Centralized call control relieves the gateways and end points from being responsible for tasks such as call routing, call setup, CAC, and call teardown. MGCP end points do not have the intelligence and configuration to perform those tasks, and they are expected to receive those services from CAs. Analog voice digitization, encapsulation of digitized voice in IP packets, and transporting (sending) the IP packets from one end to the other remain the responsibility of the DSPs of the MGCP gateways and end points. Therefore, when the call is set up, VoIP packet flow does not involve the CA. When either end point terminates the call, the CA is notified, and the CA in turn notifies both parties to release resources and essentially wait until the next call is initiated.

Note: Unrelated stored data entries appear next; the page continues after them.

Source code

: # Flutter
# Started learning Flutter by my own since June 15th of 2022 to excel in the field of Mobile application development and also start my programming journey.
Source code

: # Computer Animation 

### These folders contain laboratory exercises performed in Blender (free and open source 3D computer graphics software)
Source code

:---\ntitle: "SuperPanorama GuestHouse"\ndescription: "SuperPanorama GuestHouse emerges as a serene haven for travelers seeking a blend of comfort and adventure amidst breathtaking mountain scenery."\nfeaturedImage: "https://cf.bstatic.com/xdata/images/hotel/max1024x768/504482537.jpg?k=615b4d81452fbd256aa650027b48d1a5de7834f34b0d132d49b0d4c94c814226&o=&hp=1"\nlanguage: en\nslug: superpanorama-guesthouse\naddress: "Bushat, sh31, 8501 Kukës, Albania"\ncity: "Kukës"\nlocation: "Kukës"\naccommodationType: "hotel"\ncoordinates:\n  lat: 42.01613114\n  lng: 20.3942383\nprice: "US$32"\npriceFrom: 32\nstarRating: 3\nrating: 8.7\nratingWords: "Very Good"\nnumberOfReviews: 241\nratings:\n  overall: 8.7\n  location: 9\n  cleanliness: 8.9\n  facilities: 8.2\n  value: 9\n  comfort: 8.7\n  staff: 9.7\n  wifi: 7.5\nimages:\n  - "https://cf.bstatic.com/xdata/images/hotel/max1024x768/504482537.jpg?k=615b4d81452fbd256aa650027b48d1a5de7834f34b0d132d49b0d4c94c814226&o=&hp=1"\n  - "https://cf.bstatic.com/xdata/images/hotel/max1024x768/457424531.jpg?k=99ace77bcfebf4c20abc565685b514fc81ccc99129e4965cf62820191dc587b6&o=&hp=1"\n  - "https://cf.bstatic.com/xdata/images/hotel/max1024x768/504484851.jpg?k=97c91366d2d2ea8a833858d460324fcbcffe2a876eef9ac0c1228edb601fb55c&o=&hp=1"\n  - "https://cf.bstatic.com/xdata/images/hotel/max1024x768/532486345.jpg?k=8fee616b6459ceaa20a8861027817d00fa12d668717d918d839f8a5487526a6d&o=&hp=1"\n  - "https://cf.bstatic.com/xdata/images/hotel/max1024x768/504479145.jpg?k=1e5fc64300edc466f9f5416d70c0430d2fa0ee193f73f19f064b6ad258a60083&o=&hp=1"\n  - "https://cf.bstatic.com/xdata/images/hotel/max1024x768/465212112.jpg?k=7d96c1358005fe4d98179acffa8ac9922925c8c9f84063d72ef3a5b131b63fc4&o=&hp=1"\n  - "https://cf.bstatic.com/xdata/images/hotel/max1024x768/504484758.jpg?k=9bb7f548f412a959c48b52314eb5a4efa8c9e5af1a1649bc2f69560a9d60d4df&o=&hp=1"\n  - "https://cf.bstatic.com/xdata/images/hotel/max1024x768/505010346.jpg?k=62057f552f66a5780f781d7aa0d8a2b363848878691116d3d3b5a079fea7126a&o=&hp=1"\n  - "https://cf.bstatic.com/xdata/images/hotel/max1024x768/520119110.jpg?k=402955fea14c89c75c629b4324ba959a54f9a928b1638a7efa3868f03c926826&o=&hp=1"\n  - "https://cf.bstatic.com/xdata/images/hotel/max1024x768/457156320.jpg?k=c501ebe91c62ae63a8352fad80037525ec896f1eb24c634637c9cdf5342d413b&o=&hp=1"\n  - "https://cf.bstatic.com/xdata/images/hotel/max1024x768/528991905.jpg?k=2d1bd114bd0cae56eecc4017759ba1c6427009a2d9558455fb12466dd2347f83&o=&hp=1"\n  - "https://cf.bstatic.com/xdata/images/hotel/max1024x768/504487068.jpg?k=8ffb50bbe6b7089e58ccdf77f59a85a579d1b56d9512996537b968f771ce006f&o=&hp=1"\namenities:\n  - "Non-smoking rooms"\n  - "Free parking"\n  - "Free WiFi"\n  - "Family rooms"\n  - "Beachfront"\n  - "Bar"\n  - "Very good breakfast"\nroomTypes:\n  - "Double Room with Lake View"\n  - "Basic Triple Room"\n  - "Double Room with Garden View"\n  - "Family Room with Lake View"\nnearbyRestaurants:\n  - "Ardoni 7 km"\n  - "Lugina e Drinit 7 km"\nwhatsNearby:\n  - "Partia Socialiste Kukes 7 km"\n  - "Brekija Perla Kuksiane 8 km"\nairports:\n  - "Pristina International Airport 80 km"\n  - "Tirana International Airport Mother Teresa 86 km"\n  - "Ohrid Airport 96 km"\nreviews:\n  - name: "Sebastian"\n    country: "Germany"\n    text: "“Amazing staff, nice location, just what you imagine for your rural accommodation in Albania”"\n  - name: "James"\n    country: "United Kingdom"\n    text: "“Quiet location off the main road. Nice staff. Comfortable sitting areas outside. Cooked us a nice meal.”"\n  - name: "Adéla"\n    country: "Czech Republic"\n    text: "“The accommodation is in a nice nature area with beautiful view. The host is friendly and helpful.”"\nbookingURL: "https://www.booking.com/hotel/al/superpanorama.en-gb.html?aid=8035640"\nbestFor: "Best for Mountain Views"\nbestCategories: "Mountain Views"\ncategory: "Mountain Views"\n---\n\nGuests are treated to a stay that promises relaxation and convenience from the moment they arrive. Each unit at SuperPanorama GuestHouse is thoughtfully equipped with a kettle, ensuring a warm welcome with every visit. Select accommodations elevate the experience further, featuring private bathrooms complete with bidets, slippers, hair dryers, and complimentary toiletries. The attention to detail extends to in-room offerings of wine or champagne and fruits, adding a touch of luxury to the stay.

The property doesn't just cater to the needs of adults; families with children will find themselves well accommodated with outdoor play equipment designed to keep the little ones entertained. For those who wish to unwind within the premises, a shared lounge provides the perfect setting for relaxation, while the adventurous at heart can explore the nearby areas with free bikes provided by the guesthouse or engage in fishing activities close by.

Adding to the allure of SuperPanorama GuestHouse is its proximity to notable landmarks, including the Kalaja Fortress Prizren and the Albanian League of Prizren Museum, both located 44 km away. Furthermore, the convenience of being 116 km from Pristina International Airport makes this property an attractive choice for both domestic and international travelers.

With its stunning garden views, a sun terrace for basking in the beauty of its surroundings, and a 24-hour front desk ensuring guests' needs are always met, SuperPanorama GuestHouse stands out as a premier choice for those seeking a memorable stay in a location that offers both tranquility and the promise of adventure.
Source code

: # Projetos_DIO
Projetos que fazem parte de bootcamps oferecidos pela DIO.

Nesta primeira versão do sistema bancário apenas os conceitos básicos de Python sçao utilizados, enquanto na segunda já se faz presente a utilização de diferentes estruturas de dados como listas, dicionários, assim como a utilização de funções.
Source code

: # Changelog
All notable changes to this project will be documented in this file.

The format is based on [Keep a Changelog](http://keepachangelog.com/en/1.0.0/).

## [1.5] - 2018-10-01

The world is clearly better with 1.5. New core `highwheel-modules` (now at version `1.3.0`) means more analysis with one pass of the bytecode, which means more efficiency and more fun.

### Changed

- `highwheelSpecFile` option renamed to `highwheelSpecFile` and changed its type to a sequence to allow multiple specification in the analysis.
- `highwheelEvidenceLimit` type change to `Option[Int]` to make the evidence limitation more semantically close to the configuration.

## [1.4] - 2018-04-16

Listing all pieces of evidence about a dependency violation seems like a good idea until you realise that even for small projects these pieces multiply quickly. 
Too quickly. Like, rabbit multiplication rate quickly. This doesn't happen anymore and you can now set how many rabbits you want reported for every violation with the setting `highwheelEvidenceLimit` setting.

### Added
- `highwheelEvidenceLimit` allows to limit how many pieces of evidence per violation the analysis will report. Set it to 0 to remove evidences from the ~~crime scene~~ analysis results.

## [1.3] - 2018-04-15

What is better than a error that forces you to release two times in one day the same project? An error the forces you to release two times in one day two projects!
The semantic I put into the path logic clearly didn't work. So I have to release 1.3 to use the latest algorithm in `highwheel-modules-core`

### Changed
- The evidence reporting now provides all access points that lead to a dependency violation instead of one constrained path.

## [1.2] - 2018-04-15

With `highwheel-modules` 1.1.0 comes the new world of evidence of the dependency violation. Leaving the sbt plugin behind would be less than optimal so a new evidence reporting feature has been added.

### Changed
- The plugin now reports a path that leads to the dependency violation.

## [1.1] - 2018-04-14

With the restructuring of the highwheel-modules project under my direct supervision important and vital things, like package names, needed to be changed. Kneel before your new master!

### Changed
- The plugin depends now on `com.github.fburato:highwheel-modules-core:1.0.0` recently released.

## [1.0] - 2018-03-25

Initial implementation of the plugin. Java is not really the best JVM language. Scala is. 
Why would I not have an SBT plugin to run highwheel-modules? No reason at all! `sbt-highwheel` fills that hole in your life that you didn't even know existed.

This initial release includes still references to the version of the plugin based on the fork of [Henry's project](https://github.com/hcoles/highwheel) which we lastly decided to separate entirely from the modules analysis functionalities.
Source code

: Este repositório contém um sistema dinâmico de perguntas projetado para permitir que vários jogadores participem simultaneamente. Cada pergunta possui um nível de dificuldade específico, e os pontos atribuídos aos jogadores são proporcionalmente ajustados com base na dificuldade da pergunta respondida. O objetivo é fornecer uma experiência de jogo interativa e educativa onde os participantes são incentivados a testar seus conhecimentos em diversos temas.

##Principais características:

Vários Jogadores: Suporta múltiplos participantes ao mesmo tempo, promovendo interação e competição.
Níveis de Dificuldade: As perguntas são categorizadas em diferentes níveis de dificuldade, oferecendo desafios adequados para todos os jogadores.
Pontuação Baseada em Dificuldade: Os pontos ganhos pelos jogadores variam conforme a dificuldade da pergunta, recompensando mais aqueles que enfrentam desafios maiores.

Figure 1-4 shows a simple case in which two analog phones are plugged into the FXS interfaces of two Cisco voice gateways that have connectivity over an IP network and are configured to use the MGCP signaling protocol (centralized model), using the services of a CA. The sequence of events from the time that the calling phone goes off-hook to the time that the called phone rings is listed here:

1. The phone plugged into the FXS port of R1 goes off-hook. R1 detects this event (service request) and notifies the CA.

2. The CA instructs R1 to provide a dial tone on that FXS port, collect digits one at a time, and send them to the CA.

3. R1 provides a dial tone, collects dialed digits, and sends them to the CA one at a time.

4. The CA, using its call routing table and other information, determines that the call is for an FXS port on R2. It is assumed that R2 is also under the control of this CA, and that is why the CA had such detailed information about the R2 port and associated numbers. The CA must also determine if that FXS interface is free and whether the call is allowed. Note that the call routing capability of the CA not only determines that R2 is the destination end device, but it also informs which interface on R2 the call is for. In other words, neither R1 nor R2 have to know how to perform call routing tasks.

5. Upon successful call routing, availability, and restrictions checks, the CA notifies R2 of the incoming call for its FXS interface. R2 then sends an AC ringing voltage to the appropriate FXS port.

Figure 1-4 Call Setup Example for Centralized Call Control

Call Setup Example for Centralized Call Control

While the call is in progress, the end points (R1 and R2 in this example) collect and analyze the call statistics, such as packets sent and lost, and delay and jitter incurred (Theoretically, if the quality of the call is unacceptable, the CA is notified, and the CA instructs both parties to terminate the call.) If either phone hangs up, the gateway it is connected to (R1 or R2) notifies the CA of this event. The CA instructs both parties that call termination procedures must be performed and call resources must be released.

In the centralized call control model, the end points are not responsible for call control functions; therefore, they are simpler devices to build, configure, and maintain. On the other hand, the CA is a critical component within the centralized model and, to avoid a single point of failure, it requires deployment of fault-tolerance technologies. It is easier to manage a centralized model than to manage the distributed model, because only the CAs need to be configured and maintained. Implementing new services, features, and policies is also easier in the centralized model.